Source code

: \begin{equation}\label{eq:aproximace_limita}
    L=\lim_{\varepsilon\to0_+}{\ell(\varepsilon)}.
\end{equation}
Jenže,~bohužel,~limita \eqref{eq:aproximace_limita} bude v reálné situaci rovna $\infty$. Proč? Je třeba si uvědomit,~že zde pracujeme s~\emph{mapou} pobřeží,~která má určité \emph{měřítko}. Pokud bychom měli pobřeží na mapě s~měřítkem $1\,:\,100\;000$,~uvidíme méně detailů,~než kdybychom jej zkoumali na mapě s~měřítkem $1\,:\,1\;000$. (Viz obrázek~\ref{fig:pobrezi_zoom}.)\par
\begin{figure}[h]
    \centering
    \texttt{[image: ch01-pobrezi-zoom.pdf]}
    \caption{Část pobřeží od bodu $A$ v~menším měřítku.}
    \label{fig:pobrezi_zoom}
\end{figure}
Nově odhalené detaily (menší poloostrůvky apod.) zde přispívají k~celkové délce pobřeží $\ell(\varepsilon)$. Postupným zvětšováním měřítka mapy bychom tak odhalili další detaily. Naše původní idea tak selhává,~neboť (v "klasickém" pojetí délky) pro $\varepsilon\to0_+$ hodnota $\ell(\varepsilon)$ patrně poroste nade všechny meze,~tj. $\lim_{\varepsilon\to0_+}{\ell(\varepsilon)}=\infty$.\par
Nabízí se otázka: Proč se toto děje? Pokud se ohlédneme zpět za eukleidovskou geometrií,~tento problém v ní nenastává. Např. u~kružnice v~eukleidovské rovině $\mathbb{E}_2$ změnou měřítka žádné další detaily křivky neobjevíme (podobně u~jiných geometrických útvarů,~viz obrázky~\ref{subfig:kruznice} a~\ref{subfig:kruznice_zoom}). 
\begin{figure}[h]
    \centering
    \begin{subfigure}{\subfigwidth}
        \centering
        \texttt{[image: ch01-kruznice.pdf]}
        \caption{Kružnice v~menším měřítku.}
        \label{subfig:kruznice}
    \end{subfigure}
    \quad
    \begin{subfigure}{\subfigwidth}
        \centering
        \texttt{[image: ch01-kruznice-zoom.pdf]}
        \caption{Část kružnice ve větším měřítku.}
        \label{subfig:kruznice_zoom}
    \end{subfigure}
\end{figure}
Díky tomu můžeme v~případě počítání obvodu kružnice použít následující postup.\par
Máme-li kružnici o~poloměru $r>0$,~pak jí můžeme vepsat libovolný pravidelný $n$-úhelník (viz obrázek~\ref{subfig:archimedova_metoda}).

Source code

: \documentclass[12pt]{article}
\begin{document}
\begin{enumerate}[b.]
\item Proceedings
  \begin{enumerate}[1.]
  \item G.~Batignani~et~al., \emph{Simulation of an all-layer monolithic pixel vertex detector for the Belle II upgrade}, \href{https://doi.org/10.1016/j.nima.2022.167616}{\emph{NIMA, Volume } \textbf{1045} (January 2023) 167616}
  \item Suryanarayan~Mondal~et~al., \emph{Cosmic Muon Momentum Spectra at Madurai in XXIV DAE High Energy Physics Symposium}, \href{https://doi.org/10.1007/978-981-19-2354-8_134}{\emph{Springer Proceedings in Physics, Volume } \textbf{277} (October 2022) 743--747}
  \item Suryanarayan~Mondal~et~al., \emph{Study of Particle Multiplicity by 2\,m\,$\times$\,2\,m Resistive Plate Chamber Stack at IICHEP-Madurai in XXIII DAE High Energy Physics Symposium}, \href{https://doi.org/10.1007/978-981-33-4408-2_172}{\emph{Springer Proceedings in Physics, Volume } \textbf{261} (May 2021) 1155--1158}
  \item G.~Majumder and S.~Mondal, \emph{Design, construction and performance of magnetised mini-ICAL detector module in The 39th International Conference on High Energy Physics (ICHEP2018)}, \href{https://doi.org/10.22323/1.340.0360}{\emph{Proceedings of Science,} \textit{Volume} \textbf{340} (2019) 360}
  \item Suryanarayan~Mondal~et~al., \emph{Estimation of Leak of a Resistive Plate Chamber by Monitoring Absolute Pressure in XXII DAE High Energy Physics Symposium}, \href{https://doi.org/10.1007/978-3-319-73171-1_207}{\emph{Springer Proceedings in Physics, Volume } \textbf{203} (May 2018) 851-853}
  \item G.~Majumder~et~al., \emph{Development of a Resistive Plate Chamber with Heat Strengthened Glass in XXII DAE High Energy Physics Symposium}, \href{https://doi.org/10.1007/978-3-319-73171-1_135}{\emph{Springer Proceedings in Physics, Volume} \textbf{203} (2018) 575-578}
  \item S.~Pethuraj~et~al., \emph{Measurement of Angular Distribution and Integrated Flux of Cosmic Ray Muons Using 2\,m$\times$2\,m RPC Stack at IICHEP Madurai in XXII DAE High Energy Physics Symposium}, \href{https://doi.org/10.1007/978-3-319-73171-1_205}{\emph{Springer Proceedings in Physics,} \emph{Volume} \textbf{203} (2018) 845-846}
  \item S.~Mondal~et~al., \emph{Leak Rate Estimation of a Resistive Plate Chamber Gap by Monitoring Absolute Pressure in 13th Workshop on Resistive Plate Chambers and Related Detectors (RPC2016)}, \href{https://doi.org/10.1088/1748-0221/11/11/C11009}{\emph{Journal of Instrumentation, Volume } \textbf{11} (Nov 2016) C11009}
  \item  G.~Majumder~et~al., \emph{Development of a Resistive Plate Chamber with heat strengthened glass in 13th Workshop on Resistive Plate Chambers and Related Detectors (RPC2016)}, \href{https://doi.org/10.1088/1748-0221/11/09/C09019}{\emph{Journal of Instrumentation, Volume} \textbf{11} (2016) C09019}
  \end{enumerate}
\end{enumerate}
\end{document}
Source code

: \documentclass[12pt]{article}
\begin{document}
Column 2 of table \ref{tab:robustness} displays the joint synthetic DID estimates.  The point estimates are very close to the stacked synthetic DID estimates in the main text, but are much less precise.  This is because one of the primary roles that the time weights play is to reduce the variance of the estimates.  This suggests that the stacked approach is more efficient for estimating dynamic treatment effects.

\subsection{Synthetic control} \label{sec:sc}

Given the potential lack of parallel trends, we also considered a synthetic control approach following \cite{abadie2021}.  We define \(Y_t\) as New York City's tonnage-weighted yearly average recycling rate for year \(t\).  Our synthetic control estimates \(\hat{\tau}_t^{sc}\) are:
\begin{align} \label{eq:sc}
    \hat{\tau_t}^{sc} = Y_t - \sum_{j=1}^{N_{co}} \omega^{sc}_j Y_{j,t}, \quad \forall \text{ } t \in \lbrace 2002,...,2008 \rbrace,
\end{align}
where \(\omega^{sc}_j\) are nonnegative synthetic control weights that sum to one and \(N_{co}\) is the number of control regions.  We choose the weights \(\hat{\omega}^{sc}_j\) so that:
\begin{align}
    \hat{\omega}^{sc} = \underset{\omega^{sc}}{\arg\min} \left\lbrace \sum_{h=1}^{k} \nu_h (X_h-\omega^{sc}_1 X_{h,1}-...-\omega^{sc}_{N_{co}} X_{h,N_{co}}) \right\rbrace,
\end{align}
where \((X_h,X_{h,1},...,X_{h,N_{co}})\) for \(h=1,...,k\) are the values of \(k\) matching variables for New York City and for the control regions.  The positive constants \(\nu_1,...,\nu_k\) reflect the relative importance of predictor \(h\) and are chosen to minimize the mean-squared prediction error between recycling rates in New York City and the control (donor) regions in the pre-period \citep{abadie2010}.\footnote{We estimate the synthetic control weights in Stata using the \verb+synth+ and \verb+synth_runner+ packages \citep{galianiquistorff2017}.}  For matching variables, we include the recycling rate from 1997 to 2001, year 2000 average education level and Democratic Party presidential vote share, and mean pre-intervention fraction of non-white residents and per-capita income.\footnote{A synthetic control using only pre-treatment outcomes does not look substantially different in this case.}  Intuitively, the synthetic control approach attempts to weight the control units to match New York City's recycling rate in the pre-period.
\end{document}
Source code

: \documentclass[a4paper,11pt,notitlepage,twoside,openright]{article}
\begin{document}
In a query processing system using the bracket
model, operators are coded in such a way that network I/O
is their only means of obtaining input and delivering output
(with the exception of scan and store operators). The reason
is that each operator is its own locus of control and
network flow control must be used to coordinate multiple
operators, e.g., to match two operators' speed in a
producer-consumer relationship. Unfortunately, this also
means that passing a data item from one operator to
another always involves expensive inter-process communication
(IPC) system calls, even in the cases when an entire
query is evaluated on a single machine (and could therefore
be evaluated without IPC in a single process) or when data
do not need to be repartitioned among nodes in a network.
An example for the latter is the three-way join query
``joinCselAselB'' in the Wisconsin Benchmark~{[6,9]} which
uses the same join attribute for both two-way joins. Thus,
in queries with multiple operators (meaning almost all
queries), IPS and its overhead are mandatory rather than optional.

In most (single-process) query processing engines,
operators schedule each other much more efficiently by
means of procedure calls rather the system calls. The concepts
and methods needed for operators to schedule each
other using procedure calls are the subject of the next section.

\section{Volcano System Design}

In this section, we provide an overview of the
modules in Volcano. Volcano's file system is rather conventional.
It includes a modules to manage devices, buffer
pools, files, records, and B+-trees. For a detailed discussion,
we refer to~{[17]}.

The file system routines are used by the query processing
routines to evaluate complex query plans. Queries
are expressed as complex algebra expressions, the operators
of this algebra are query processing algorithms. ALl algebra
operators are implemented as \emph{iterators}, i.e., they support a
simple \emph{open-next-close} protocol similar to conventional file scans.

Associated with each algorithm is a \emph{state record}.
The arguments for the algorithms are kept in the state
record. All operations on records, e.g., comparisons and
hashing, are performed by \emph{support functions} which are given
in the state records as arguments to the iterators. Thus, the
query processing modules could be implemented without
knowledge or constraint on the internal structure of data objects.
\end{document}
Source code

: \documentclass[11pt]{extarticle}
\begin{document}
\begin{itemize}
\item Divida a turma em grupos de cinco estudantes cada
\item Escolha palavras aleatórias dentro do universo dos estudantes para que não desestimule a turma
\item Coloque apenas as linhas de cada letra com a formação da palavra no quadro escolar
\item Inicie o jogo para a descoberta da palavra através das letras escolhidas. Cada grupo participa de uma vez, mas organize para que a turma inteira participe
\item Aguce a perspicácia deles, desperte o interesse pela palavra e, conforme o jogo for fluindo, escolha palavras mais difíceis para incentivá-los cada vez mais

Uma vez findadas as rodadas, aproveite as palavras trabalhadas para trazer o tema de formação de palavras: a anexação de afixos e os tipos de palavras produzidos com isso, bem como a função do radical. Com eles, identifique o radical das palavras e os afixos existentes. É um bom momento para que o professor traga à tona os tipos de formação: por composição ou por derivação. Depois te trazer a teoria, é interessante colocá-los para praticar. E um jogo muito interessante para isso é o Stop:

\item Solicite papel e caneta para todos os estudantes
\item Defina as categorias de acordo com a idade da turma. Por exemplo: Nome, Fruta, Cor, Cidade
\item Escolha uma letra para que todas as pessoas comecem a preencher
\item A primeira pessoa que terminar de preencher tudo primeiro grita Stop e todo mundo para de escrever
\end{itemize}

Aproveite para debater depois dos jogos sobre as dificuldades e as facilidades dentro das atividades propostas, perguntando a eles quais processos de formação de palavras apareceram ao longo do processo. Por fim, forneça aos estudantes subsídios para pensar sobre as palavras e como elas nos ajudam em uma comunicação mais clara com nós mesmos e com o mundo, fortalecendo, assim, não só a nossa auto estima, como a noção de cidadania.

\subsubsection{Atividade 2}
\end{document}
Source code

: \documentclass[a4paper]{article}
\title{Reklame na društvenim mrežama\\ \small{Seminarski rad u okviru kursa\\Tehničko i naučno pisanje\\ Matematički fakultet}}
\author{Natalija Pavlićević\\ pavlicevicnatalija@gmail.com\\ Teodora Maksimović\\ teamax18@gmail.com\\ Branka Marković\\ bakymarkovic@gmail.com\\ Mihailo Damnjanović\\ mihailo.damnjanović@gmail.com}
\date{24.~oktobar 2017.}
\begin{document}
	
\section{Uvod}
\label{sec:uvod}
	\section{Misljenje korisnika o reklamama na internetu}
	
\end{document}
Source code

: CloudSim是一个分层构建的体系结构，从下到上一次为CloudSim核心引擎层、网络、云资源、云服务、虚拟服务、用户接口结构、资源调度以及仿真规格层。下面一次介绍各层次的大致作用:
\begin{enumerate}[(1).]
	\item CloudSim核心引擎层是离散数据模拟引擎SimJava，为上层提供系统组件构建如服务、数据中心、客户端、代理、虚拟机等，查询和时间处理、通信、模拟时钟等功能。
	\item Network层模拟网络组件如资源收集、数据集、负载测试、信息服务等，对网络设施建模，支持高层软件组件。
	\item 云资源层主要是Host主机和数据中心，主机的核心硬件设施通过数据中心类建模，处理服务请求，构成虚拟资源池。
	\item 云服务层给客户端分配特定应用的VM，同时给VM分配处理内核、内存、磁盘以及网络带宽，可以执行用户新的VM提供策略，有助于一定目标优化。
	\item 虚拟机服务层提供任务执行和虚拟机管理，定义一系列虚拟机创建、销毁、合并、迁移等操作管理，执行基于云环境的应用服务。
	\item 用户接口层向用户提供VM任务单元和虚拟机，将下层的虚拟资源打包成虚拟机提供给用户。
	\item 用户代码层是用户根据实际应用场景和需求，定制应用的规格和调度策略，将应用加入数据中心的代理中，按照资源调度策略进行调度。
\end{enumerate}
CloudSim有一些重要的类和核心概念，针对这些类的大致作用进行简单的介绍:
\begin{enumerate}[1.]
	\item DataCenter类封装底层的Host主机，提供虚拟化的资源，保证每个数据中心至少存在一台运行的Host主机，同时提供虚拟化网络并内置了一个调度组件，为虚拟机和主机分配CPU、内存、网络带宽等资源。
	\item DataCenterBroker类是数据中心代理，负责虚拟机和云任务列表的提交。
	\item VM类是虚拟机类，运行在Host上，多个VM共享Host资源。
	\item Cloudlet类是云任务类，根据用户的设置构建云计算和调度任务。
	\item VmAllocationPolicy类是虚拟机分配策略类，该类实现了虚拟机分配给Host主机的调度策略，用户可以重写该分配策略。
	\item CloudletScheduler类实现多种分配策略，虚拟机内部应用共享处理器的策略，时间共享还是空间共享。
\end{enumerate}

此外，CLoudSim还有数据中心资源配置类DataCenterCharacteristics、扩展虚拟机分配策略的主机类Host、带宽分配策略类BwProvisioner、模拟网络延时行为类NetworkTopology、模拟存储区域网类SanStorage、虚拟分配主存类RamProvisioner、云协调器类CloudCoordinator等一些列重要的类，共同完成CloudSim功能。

··········

◆ **ASSIGNED TASK**
Within the listing above, give again exactly every line from the line with "Máme-li kružnici o~poloměru" through the line with "of Particle Multiplicity", both included, and no other line.

◆ **SOLUTION FOR THIS PROBLEM**
Máme-li kružnici o~poloměru $r>0$,~pak jí můžeme vepsat libovolný pravidelný $n$-úhelník (viz obrázek~\ref{subfig:archimedova_metoda}).

Source code

: \documentclass[12pt]{article}
\begin{document}
\begin{enumerate}[b.]
\item Proceedings
  \begin{enumerate}[1.]
  \item G.~Batignani~et~al., \emph{Simulation of an all-layer monolithic pixel vertex detector for the Belle II upgrade}, \href{https://doi.org/10.1016/j.nima.2022.167616}{\emph{NIMA, Volume } \textbf{1045} (January 2023) 167616}
  \item Suryanarayan~Mondal~et~al., \emph{Cosmic Muon Momentum Spectra at Madurai in XXIV DAE High Energy Physics Symposium}, \href{https://doi.org/10.1007/978-981-19-2354-8_134}{\emph{Springer Proceedings in Physics, Volume } \textbf{277} (October 2022) 743--747}
  \item Suryanarayan~Mondal~et~al., \emph{Study of Particle Multiplicity by 2\,m\,$\times$\,2\,m Resistive Plate Chamber Stack at IICHEP-Madurai in XXIII DAE High Energy Physics Symposium}, \href{https://doi.org/10.1007/978-981-33-4408-2_172}{\emph{Springer Proceedings in Physics, Volume } \textbf{261} (May 2021) 1155--1158}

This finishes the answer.